È una delle modalità del primato del “sentito dire” sull’esperienza concreta. Cui si aggiunge, naturalmente, il desiderio di renderci utili, di “fare qualcosa di concreto per gli altri”. In un mondo che ci appare orchesco, estraneo, nemico: diventato un “villaggio globale”, ci rende sempre più consapevoli della sua incontrollabilità, se non attraverso le informazioni che ci arrivano dai media. Il che produce, naturalmente, l’altra faccia della sua medaglia, quella delle informazioni su congiure, complotti, truffe (cosa che non è capitata con la Kirilow, guarda un po’…), disastri – in genere silenziosi, sotterranei, opachi, “virali”. 
Come la diffusione e la circolazione delle informazioni nella stessa Internet – nella maggior parte anche queste false, o truffaldine, come molti degli appelli alla solidarietà, alla “presa di coscienza”, al “Join the cause!”. Come la storia della “mucca pazza”, poi quella dell’influenza “aviaria”, infine quella dell’influenza “suina”. Povere bestie! Condannate a morte a migliaia… Vediamo, chi manca all’appello? Ah, sì, gli equini (ma quelli hanno già pagato il loro riscatto, servendo in guerra “l’arma più nobile”: la cavalleria). E naturalmente gli ovini, i silenziosi agnelli, vittime predestinate, a dire la verità, geneticamente “dedicate”, dato il loro rapporto preferenziale con l’universo del sacro… e beate le multinazionali del farmaco, invece, e i loro manutengoli nelle varie amministrazioni statali e nelle istituzioni della salute! Naturalmente, in quest’orgia di terrori invisibili quanto eterei, improbabili quanto evidentemente seducenti, al fianco di quelli pandemici hanno legittima cittadinanza quelli “locali”, come la storia del latte andato a male, poi ribollito e rivenduto, grazie alla stessa legislazione corrente, che si scopre poi del tutto falsa, dopo essersi diffusa sul web con le classiche modalità della “catena di sant’Antonio”.  Una vera “bufala”, visto che il latte che consumiamo è di mucca…
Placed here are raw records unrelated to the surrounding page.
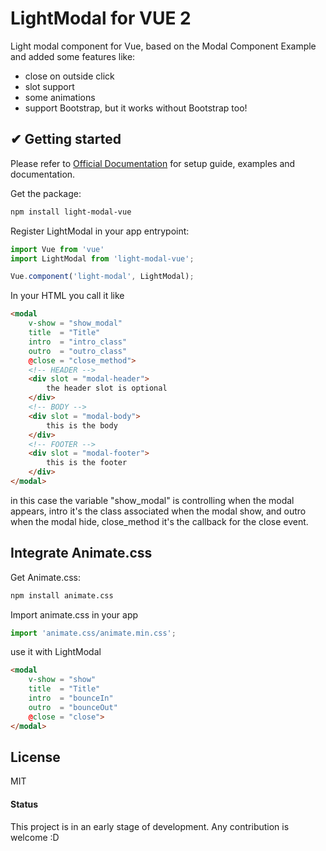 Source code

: # LightModal for VUE 2
Light modal component for Vue, based on the Modal Component Example and added some features like:
- close on outside click
- slot support
- some animations
- support Bootstrap, but it works without Bootstrap too!

## ✔ Getting started
Please refer to [Official Documentation](https://bootstrap-vue.github.io) for setup guide, examples and documentation.

Get the package:
```bash
npm install light-modal-vue
```

Register LightModal in your app entrypoint:
```js
import Vue from 'vue'
import LightModal from 'light-modal-vue';

Vue.component('light-modal', LightModal);
```

In your HTML you call it like

```html
<modal
	v-show = "show_modal"
	title  = "Title"
	intro  = "intro_class"
	outro  = "outro_class"
	@close = "close_method">
	<!-- HEADER -->
	<div slot = "modal-header">
		the header slot is optional
	</div>
	<!-- BODY -->
	<div slot = "modal-body">
		this is the body
	</div>
	<!-- FOOTER -->
	<div slot = "modal-footer">
		this is the footer
	</div>
</modal>
```
in this case the variable "show_modal" is controlling when the modal appears,
intro it's the class associated when the modal show, and outro when the modal hide,
close_method it's the callback for the close event.


## Integrate Animate.css
Get Animate.css:
```bash
npm install animate.css
```
Import animate.css in your app
```js
import 'animate.css/animate.min.css';
```
use it with LightModal
```html
<modal
	v-show = "show"
	title  = "Title"
	intro  = "bounceIn"
	outro  = "bounceOut"
	@close = "close">
</modal>
```


## License
MIT



#### Status
This project is in an early stage of development. Any contribution is welcome :D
Ma cosa c’è, in queste notizie, per quanto iperboliche, ad attrarci tanto? Qualcosa di morboso, di perverso? Una sorta di voyeurismo del male, della sofferenza altrui, di desiderio di ansia, di angoscia? O un movimento molto più “umano”, plausibile, necessario alla ricerca di un equilibrio fra una dimensione di realtà e l’altra? Connesso alla necessità, appunto, di esserci? Di sentire di avere un ruolo, in una postmodernità orbata delle “grandi narrazioni”?
Una disponibilità a credere – per fede, evidentemente – al “sentito dire”, al partecipare a distanza? Desiderio di reincanto? Virtualizzazione delle emozioni? Che così mordono meno? 
Forse un’altra implicazione del “delitto perfetto” di cui scrive Baudrillard. Forse davvero nella nostra percezione la membrana che separa/collega la “realtà 1” e la realtà virtuale si sfilaccia e sbiadisce sempre di più: usiamo la Rete per partecipare/solidarizzare/protestare/documentare, in un mondo reincantato dove il virtuale fa le veci del sacro, in cui un bambino scozzese diventa una ragazza canadese, e tutto assume i tratti di leggenda posturbana, una “storia improbabile raccontata come vera”. A cui crediamo. La Rete fa fede.